### Data listing

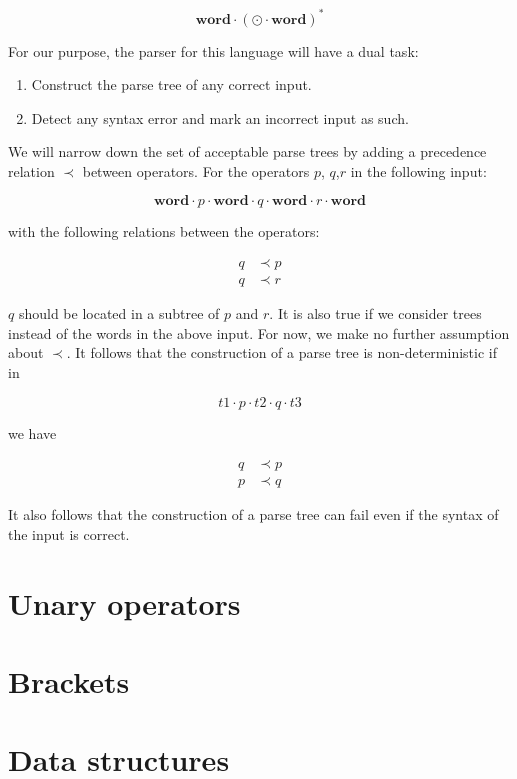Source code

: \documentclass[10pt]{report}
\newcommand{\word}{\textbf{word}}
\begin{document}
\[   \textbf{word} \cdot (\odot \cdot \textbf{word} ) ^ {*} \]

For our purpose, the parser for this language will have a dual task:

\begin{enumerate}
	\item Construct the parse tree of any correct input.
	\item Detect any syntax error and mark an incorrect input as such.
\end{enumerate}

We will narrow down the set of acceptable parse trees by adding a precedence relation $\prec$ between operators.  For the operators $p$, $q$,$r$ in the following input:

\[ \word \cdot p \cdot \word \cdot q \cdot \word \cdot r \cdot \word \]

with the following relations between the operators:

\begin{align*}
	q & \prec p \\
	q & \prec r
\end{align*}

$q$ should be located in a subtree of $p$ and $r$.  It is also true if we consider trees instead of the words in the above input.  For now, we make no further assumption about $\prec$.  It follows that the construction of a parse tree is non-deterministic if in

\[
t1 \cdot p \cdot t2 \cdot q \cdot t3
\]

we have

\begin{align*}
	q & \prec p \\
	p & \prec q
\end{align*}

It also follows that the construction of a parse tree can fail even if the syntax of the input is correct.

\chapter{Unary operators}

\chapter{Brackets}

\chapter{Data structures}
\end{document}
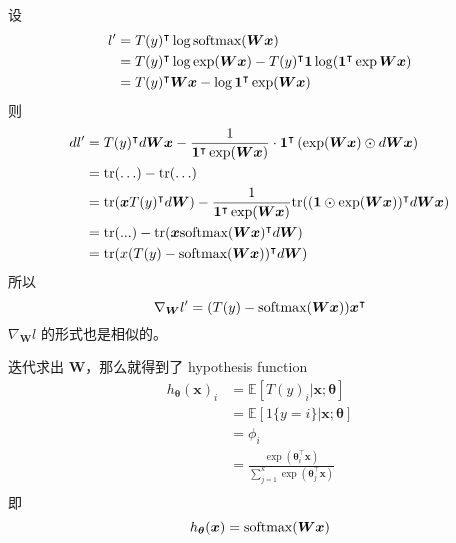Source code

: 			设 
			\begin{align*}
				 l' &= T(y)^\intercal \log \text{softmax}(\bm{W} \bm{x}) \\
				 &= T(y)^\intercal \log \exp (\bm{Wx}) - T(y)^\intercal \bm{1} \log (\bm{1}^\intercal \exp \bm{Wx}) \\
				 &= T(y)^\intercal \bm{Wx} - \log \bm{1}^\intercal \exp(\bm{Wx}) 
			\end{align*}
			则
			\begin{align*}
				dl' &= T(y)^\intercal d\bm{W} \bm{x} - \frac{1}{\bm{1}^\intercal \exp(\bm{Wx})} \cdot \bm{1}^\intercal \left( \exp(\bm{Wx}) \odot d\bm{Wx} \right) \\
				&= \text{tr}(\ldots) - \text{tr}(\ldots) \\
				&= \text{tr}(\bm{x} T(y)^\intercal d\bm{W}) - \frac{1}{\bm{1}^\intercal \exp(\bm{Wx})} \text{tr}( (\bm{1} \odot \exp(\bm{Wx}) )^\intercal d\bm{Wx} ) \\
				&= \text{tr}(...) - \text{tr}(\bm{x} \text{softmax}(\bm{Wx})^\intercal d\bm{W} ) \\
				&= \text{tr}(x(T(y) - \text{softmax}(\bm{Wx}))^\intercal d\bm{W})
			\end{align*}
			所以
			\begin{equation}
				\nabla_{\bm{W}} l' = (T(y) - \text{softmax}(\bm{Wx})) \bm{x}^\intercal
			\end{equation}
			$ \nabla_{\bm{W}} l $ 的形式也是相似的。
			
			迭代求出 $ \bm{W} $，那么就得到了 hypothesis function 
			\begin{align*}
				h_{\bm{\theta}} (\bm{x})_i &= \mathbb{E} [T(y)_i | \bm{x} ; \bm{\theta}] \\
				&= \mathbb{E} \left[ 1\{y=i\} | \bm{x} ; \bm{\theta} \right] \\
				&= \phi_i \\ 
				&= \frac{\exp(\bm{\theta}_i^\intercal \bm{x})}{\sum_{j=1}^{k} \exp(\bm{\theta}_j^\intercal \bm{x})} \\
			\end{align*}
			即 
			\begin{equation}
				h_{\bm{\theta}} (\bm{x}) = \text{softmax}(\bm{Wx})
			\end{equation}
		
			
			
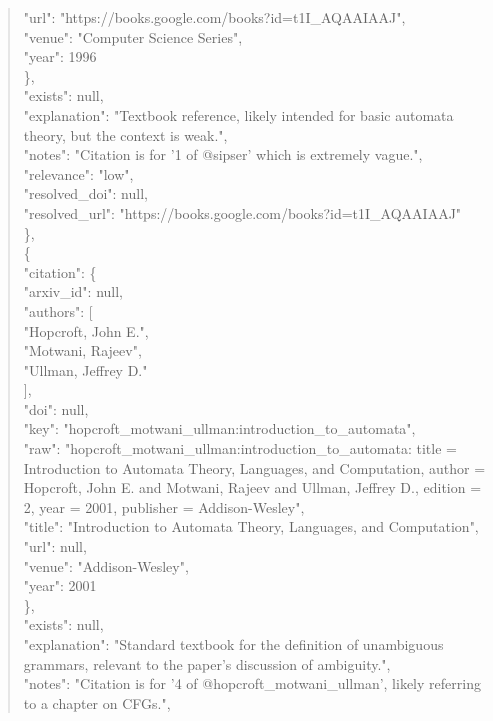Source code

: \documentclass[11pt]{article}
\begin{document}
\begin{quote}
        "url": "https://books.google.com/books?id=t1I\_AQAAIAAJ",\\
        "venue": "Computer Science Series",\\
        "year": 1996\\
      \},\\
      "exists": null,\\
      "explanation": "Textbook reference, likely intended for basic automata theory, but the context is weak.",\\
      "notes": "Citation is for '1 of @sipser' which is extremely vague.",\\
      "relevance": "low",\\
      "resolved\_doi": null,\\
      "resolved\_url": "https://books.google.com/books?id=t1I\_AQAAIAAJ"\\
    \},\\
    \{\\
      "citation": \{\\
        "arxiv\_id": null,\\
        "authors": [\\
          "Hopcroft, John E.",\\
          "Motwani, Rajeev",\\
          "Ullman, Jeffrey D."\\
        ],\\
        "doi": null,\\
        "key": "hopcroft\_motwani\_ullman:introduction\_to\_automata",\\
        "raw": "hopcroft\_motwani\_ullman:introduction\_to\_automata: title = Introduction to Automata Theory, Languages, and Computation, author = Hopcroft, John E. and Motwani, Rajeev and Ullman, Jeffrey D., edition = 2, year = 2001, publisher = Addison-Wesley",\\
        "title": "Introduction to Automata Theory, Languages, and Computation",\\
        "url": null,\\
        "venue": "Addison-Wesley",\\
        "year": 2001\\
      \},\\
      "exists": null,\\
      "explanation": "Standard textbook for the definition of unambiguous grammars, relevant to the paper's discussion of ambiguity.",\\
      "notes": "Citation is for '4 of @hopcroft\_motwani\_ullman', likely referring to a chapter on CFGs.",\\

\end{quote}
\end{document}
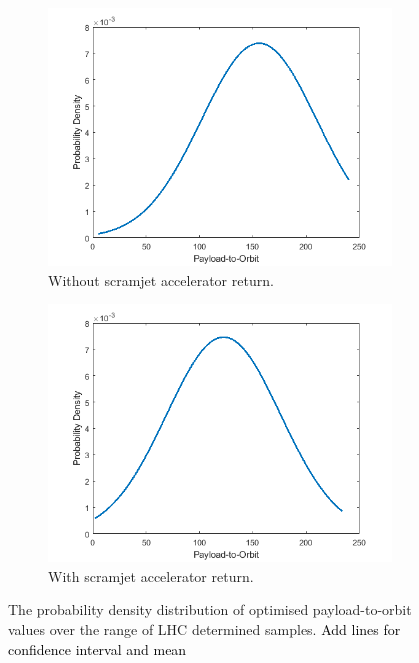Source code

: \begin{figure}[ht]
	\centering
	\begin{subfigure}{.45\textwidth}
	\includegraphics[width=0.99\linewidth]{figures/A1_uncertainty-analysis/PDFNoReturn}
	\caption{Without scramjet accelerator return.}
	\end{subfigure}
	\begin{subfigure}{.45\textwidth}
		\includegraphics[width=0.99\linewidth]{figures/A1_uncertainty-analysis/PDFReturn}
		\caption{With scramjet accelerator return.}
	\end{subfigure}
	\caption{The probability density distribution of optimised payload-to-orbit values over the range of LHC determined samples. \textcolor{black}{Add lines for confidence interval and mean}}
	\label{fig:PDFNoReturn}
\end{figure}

######
### Data listing

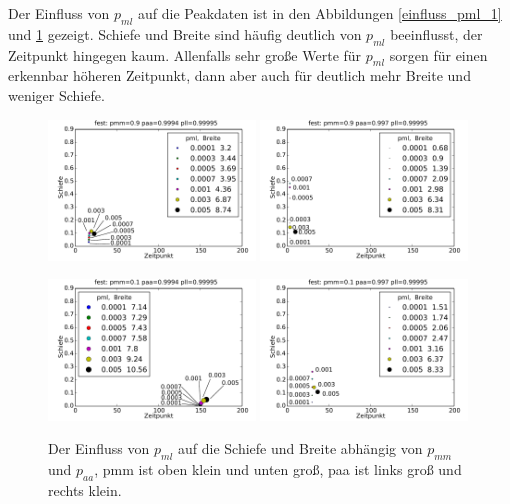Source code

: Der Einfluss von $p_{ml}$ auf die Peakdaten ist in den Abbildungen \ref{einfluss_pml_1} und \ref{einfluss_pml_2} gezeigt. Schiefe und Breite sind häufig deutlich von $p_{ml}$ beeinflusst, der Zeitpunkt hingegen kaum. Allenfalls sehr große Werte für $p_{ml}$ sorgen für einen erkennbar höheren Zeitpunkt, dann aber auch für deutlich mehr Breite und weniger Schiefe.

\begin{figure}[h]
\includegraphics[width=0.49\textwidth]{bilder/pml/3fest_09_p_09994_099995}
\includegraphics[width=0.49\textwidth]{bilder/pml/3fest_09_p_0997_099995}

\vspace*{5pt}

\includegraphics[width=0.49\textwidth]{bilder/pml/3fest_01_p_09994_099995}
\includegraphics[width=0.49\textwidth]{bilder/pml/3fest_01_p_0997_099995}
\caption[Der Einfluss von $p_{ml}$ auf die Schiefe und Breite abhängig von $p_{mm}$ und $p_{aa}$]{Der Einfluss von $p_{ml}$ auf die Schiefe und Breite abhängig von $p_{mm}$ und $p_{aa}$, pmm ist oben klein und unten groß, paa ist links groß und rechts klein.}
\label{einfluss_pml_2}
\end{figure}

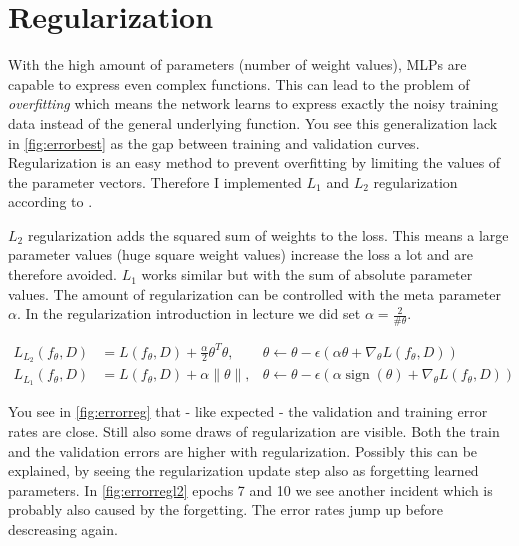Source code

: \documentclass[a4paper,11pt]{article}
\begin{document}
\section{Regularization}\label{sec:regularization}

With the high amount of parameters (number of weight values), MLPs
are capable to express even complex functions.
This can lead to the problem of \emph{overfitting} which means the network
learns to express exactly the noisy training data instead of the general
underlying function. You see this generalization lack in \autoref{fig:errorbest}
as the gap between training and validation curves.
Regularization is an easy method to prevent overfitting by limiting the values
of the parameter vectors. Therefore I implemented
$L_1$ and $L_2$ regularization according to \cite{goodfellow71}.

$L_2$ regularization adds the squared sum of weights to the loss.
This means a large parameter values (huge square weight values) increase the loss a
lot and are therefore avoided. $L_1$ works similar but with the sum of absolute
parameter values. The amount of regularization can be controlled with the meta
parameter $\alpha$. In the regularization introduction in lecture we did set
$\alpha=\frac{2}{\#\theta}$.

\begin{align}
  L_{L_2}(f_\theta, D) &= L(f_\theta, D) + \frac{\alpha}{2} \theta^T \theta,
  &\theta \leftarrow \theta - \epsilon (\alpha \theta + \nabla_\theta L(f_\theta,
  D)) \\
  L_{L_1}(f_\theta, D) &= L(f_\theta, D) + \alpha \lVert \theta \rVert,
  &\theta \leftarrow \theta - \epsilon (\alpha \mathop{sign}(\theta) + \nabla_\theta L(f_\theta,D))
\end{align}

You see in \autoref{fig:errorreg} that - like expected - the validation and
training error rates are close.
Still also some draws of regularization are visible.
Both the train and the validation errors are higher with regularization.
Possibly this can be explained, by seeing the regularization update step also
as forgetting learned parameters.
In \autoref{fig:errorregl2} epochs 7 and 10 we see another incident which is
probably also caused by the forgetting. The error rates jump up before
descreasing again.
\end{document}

######
### Data listing

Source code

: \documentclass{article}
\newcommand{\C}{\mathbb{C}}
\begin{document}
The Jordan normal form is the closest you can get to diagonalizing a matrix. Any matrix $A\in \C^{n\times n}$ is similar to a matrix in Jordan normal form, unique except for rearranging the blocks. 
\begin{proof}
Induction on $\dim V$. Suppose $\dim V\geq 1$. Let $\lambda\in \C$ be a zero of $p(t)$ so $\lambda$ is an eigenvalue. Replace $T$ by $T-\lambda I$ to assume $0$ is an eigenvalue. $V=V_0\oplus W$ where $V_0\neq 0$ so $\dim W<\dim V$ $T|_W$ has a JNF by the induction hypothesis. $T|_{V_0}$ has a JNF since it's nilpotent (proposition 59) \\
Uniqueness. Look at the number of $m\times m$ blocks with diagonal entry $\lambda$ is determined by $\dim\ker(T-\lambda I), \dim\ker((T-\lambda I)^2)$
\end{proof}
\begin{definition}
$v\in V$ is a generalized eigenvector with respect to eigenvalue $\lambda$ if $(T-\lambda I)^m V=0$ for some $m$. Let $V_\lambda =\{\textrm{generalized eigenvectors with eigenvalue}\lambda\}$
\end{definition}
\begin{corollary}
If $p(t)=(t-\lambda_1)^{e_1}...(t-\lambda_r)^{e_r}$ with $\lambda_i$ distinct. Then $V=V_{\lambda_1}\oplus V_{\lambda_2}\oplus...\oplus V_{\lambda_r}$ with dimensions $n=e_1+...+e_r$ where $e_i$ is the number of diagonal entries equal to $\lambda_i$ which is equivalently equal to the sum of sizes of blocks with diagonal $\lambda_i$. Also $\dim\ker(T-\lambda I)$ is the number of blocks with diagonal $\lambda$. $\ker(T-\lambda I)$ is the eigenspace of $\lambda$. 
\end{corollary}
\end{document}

######

## How to complete this task
Using the records above, list each line that includes "null".

## Answer for this exercise
      "exists": null,\\
      "resolved\_doi": null,\\
        "arxiv\_id": null,\\
        "doi": null,\\
        "url": null,\\
      "exists": null,\\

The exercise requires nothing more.